Atop a cliff, a projectile is fired horizontally with an initial speed of 10 m/s. Neglecting air drag, what is its speed 1 second after it is fired? A) 20 m/s.B) 14 m/s.C) 30 m/s.D) 28 m/s.E) 10 m/s.
would this be 10 m/s?
No. See my previous answer.
http://www.jiskha.com/display.cgi?id=1330962875
No, the answer is not 10 m/s. The speed of the projectile 1 second after it is fired can be determined using the equations of motion. Since the projectile is fired horizontally, its initial vertical velocity is 0 m/s.
Using the equation for horizontal motion:
velocity (horizontal) = initial horizontal velocity = 10 m/s
The horizontal velocity remains constant throughout the motion.
Using the equation for vertical motion:
final vertical velocity = initial vertical velocity + (acceleration due to gravity * time)
Since the initial vertical velocity is 0 m/s, we can simplify the equation to:
final vertical velocity = acceleration due to gravity * time
Substituting the values:
final vertical velocity = (9.8 m/s^2) * (1 s)
final vertical velocity = 9.8 m/s
The speed of the projectile, which is the magnitude of its velocity, can be found using the Pythagorean theorem:
speed = sqrt[(velocity (horizontal))^2 + (final vertical velocity)^2]
speed = sqrt[(10 m/s)^2 + (9.8 m/s)^2]
speed = sqrt[100 m^2/s^2 + 96.04 m^2/s^2]
speed = sqrt[196.04 m^2/s^2]
speed = 14 m/s
Therefore, the correct answer is B) 14 m/s.
To solve this problem, we can use the concept of projectile motion.

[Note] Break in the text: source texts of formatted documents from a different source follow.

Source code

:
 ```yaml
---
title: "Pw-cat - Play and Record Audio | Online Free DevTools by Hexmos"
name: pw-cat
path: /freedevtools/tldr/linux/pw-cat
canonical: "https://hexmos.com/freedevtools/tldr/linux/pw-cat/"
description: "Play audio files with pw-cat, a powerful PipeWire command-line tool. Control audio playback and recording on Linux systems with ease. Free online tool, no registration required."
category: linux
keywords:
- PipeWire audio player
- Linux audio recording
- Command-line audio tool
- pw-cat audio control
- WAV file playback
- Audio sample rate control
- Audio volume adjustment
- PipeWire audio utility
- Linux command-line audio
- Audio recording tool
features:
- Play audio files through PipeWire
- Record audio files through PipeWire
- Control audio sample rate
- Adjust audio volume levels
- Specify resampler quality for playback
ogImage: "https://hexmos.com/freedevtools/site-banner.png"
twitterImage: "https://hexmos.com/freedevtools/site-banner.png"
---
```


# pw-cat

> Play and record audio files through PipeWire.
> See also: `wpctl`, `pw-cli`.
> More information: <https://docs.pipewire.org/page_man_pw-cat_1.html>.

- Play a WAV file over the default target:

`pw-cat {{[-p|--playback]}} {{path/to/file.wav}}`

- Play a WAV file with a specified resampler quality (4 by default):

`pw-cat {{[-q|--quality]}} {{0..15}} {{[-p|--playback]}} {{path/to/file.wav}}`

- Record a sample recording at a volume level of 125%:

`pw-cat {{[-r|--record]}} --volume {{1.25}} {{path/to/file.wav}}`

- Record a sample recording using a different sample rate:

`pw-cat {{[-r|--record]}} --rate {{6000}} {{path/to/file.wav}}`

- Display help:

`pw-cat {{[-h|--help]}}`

When a projectile is fired horizontally, it only has an initial velocity in the horizontal direction and no initial velocity in the vertical direction. Neglecting air drag means that the horizontal velocity remains constant throughout the motion.
Given that the initial speed of the projectile is 10 m/s, we can determine the speed of the projectile 1 second after it is fired.

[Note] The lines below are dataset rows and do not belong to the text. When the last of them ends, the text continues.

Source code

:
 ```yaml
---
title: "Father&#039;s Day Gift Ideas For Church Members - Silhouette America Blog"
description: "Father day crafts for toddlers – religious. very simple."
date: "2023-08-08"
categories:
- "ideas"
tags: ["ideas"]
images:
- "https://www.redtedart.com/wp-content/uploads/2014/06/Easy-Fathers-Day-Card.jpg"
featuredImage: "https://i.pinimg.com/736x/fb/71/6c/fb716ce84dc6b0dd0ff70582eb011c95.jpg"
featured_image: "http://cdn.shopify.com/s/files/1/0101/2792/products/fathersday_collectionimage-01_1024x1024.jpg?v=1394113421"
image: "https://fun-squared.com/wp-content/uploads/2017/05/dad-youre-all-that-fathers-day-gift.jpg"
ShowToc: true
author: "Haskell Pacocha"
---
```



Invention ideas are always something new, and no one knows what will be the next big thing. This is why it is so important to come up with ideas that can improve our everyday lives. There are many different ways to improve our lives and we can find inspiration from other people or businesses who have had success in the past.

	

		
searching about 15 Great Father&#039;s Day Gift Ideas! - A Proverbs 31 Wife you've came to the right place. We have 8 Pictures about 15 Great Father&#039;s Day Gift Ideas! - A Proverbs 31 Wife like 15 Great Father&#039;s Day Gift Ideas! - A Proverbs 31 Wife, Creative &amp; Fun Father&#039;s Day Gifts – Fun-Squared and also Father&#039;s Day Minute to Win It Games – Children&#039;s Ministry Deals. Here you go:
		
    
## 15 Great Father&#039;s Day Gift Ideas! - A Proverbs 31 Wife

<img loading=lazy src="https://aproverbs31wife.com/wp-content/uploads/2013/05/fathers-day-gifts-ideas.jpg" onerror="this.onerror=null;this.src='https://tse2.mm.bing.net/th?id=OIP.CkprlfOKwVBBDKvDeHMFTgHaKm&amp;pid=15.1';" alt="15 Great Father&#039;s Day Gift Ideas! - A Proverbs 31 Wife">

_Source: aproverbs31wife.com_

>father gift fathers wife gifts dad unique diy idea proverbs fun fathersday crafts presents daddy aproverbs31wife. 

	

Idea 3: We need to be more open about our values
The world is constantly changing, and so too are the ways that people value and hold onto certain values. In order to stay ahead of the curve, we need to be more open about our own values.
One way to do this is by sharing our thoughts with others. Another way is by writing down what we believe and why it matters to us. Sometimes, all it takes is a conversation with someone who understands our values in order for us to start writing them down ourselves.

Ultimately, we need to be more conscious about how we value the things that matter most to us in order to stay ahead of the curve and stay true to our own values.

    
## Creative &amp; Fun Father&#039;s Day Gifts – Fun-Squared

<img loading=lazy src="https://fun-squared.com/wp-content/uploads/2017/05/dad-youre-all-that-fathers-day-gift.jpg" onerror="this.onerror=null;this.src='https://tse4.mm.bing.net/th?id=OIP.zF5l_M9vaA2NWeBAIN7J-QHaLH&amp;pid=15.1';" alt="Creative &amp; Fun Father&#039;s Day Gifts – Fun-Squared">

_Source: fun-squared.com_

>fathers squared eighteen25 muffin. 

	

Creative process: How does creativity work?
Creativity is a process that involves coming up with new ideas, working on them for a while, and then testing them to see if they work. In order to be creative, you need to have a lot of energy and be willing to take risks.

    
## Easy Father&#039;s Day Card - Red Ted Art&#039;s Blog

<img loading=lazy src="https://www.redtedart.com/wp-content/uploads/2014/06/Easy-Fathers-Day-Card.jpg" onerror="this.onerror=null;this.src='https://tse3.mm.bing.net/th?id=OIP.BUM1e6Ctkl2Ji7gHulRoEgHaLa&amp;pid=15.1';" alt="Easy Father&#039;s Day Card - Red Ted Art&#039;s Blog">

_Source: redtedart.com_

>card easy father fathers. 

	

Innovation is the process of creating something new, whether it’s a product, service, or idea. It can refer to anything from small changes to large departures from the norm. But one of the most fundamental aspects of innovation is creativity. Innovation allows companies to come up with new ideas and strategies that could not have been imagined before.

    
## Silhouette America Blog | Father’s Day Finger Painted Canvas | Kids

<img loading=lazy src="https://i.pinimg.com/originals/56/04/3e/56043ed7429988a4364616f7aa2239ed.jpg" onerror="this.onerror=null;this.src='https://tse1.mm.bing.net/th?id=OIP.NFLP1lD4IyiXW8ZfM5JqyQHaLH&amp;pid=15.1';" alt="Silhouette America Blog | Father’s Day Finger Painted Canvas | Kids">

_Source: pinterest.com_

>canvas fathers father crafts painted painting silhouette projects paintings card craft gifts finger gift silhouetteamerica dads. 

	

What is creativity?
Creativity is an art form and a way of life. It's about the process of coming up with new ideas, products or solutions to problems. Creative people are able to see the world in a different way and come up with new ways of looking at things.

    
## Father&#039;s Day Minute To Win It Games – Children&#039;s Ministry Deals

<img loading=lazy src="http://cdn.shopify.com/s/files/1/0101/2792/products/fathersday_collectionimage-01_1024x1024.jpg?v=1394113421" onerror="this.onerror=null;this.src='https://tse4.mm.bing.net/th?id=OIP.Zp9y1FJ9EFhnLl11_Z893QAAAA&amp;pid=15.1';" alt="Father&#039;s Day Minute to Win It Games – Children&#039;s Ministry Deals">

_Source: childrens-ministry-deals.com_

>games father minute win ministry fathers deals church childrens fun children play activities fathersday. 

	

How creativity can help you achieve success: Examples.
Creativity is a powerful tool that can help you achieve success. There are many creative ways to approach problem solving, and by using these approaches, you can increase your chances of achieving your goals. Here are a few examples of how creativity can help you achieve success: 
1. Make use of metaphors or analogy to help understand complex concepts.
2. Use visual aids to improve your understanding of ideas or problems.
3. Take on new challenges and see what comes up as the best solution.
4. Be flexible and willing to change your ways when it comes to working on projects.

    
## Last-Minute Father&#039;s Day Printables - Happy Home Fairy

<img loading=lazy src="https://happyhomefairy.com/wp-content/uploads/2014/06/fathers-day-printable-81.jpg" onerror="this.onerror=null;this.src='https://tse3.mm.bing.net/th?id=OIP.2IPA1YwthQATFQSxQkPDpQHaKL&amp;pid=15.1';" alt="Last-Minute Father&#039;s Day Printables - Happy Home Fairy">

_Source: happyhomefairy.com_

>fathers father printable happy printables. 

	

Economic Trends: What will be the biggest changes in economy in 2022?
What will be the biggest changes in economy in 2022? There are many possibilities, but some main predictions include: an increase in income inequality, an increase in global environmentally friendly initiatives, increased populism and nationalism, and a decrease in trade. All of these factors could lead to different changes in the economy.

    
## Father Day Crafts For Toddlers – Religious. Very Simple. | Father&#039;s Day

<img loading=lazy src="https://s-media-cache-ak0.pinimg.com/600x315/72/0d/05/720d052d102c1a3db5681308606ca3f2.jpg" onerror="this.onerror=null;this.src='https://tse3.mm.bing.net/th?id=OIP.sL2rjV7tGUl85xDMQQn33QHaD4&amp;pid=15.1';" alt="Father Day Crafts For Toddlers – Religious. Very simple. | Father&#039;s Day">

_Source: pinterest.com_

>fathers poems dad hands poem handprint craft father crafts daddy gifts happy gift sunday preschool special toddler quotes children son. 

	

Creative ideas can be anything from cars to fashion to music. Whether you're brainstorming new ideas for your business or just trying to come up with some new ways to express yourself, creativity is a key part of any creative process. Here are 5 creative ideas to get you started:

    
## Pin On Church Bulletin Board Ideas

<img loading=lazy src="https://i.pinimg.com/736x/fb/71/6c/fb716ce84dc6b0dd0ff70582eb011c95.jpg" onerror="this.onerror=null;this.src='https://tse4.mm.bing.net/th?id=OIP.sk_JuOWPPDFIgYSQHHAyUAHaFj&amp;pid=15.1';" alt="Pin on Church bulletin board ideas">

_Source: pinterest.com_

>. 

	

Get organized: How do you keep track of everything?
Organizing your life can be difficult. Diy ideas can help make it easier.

Since there is no initial vertical velocity, the only force acting in the vertical direction is gravity. The projectile will accelerate downwards, and the magnitude of this acceleration is approximately 9.8 m/s².

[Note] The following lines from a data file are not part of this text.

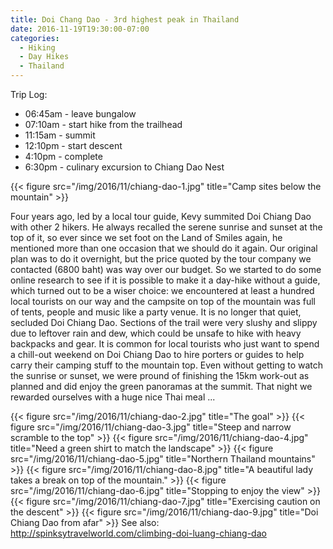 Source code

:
 ```yaml
---
title: Doi Chang Dao - 3rd highest peak in Thailand
date: 2016-11-19T19:30:00-07:00
categories:
  - Hiking
  - Day Hikes
  - Thailand
---
```



Trip Log:

* 06:45am - leave bungalow
* 07:10am - start hike from the trailhead
* 11:15am - summit
* 12:10pm - start descent
* 4:10pm - complete
* 6:30pm - culinary excursion to Chiang Dao Nest

{{< figure src="/img/2016/11/chiang-dao-1.jpg" title="Camp sites below the mountain" >}}

<!--more-->
Four years ago, led by a local tour guide, Kevy summited Doi Chiang Dao with other 2 hikers. He always recalled the serene sunrise and sunset at the top of it, so ever since we set foot on the Land of Smiles again, he mentioned more than one occasion that we should do it again. Our original plan was to do it overnight, but the price quoted by the tour company we contacted (6800 baht) was way over our budget. So we started to do some online research to see if it is possible to make it a day-hike without a guide, which turned out to be a wiser choice: we encountered at least a hundred local tourists on our way and the campsite on top of the mountain was full of tents, people and music like a party venue. It is no longer that quiet, secluded Doi Chiang Dao. Sections of the trail were very slushy and slippy due to leftover rain and dew, which could be unsafe to hike with heavy backpacks and gear. It is common for local tourists who just want to spend a chill-out weekend on Doi Chiang Dao to hire porters or guides to help carry their camping stuff to the mountain top. Even without getting to watch the sunrise or sunset, we were pround of finishing the 15km work-out as planned and did enjoy the green panoramas at the summit. That night we rewarded ourselves with a huge nice Thai meal ...

{{< figure src="/img/2016/11/chiang-dao-2.jpg" title="The goal" >}}
{{< figure src="/img/2016/11/chiang-dao-3.jpg" title="Steep and narrow scramble to the top" >}}
{{< figure src="/img/2016/11/chiang-dao-4.jpg" title="Need a green shirt to match the landscape" >}}
{{< figure src="/img/2016/11/chiang-dao-5.jpg" title="Northern Thailand mountains" >}}
{{< figure src="/img/2016/11/chiang-dao-8.jpg" title="A beautiful lady takes a break on top of the mountain." >}}
{{< figure src="/img/2016/11/chiang-dao-6.jpg" title="Stopping to enjoy the view" >}}
{{< figure src="/img/2016/11/chiang-dao-7.jpg" title="Exercising caution on the descent" >}}
{{< figure src="/img/2016/11/chiang-dao-9.jpg" title="Doi Chiang Dao from afar" >}}
 See also: http://spinksytravelworld.com/climbing-doi-luang-chiang-dao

After 1 second, the vertical displacement of the projectile will be given by the formula: Δy = (1/2) * g * t², where g is the acceleration due to gravity (9.8 m/s²) and t is the time (1 second). Plugging in the values, we get: Δy = (1/2) * 9.8 * 1² = 4.9 meters.
Now, since the horizontal velocity remains constant, the speed of the projectile 1 second after it is fired will be the same as its initial speed of 10 m/s. Therefore, the correct answer is E) 10 m/s.